Mechanisms of imprinting of the Prader–Willi/Angelman region

Abstract

Prader–Willi syndrome (PWS) and Angelman syndrome (AS) are two distinct neurodevelopmental disorders, each caused by several genetic and epigenetic mechanisms involving the proximal long arm of chromosome 15. Lack of a functional paternal copy of 15q11–q13 causes PWS; lack of a functional maternal copy of UBE3A, a gene within 15q11–q13, causes AS. This region of chromosome 15 contains a number of imprinted genes that are coordinately regulated by an imprinting center (PWS/AS‐IC) that contains two functional elements, the PWS‐SRO and the AS‐SRO. A chromosome lacking the PWS‐SRO has the maternal state of gene activity and epigenetic modification after either maternal or paternal transmission; a chromosome lacking the AS‐SRO but containing the PWS‐SRO has the paternal state of gene activity and epigenetic modification after either maternal or paternal transmission.
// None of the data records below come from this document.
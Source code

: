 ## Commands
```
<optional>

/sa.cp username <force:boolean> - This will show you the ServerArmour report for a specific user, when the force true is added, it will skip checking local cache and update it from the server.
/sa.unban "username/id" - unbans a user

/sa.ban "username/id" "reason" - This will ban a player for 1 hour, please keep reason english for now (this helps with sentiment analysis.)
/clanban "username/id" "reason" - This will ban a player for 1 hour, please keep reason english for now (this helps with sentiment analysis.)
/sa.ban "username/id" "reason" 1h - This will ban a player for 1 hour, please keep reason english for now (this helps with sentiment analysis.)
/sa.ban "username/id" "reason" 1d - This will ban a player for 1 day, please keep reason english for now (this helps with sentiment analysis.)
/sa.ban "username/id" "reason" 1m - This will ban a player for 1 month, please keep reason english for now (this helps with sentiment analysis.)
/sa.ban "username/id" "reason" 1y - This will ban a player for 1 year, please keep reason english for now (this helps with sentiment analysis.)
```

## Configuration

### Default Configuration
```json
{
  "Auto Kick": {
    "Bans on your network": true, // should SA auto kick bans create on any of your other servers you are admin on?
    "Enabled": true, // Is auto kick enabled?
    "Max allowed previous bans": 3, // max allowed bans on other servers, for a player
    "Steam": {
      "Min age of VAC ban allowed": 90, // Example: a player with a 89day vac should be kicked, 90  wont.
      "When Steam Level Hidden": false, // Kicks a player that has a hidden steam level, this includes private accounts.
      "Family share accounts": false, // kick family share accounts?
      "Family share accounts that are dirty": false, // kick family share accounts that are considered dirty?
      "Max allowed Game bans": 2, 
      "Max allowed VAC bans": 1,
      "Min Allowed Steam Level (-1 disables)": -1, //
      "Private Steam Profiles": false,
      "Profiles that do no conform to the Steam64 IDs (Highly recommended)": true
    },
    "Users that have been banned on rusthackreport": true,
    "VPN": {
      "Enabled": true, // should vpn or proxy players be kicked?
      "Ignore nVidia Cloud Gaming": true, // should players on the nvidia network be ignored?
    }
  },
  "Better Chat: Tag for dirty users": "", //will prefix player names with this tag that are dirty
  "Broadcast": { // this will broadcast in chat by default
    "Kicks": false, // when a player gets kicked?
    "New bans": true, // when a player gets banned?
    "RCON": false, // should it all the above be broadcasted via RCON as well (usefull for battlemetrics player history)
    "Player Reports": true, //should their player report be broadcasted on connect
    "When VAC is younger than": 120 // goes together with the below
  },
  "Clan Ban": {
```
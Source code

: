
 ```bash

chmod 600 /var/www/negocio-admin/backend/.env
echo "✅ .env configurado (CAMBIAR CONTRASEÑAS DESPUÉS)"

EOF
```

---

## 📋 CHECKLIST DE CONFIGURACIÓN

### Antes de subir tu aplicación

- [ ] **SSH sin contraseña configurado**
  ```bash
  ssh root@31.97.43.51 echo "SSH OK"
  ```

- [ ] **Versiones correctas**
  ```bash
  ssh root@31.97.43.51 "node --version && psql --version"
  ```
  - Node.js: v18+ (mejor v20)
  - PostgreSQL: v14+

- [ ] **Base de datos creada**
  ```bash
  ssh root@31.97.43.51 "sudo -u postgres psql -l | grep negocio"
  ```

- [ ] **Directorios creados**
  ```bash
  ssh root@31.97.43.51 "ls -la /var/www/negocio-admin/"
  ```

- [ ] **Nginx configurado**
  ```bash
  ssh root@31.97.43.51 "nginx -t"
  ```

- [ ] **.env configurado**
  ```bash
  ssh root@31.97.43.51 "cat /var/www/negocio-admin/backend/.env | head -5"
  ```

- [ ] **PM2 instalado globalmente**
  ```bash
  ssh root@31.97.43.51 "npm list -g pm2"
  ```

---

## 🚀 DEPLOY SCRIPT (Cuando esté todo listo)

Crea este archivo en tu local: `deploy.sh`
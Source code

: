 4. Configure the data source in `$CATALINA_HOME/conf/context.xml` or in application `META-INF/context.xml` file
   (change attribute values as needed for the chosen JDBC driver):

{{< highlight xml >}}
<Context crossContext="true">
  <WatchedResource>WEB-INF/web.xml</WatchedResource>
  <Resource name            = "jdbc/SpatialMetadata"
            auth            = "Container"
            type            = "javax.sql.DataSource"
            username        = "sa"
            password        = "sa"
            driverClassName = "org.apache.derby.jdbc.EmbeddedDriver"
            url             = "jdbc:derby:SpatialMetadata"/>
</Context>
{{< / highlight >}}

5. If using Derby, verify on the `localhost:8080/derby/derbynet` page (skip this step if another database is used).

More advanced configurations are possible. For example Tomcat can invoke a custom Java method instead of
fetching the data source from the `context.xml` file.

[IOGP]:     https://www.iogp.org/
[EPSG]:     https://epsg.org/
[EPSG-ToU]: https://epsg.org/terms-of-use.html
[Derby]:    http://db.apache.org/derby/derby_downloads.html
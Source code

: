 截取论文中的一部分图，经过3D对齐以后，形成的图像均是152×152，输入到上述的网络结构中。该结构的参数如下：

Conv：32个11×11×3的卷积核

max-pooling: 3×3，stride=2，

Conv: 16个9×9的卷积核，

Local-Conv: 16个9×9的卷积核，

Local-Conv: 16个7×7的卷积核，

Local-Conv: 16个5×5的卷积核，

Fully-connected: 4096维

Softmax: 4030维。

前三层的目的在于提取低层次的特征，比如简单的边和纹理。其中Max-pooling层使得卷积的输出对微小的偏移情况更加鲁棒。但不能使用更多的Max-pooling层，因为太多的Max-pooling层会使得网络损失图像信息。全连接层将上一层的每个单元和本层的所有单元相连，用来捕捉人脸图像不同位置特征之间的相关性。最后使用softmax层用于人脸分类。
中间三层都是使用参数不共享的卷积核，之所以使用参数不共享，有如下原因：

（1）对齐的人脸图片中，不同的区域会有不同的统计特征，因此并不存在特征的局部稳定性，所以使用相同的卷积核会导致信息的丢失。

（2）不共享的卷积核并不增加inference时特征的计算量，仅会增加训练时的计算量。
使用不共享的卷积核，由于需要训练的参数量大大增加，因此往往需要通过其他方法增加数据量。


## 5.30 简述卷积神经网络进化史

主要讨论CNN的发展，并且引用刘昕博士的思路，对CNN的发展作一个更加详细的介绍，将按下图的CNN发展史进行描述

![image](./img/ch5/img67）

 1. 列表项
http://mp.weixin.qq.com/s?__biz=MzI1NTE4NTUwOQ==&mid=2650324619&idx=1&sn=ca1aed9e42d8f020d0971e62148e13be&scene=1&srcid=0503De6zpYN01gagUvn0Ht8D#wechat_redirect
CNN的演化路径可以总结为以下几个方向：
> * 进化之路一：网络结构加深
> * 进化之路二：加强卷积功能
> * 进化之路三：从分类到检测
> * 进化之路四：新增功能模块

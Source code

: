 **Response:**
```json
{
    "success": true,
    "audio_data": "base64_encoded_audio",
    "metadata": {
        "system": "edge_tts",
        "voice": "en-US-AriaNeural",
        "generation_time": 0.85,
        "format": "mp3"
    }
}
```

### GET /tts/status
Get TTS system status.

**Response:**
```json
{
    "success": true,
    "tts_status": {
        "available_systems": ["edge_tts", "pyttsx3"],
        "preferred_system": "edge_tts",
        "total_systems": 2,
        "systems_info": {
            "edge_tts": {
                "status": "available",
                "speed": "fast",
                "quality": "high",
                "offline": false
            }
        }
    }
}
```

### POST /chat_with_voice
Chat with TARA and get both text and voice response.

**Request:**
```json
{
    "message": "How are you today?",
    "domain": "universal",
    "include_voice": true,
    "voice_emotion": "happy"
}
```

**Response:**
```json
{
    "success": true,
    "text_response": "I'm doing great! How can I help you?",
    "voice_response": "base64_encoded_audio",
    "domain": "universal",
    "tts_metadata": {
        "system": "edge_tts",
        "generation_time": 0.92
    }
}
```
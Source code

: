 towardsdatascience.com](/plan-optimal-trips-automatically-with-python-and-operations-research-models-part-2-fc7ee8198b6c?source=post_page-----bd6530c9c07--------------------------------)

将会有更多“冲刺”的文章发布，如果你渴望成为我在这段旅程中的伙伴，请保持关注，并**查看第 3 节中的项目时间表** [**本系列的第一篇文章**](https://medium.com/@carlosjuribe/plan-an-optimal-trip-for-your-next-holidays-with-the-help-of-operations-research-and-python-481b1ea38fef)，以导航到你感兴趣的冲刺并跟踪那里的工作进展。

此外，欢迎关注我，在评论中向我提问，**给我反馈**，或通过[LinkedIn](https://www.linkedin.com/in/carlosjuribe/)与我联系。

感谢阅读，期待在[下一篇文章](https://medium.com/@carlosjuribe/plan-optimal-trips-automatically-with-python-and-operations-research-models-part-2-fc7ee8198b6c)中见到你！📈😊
The maternal state of chromosome 15q11–q13 is associated with methylation of the PWS‐SRO, while the paternal state is associated with lack of methylation of the PWS‐SRO. Although most models of PWS/AS region imprinting assume that the PWS‐SRO is methylated during oogenesis and that this methylation of the maternal PWS‐SRO is maintained after fertilization, several lines of evidence suggest that the maternal PWS‐SRO is in fact not methylated until after fertilization. Imprinting defects affecting the PWS/AS region can arise from failure to demethylate the PWS‐SRO in the male germ line, from failure to methylate the maternal PWS‐SRO, or from failure to maintain PWS‐SRO methylation after fertilization.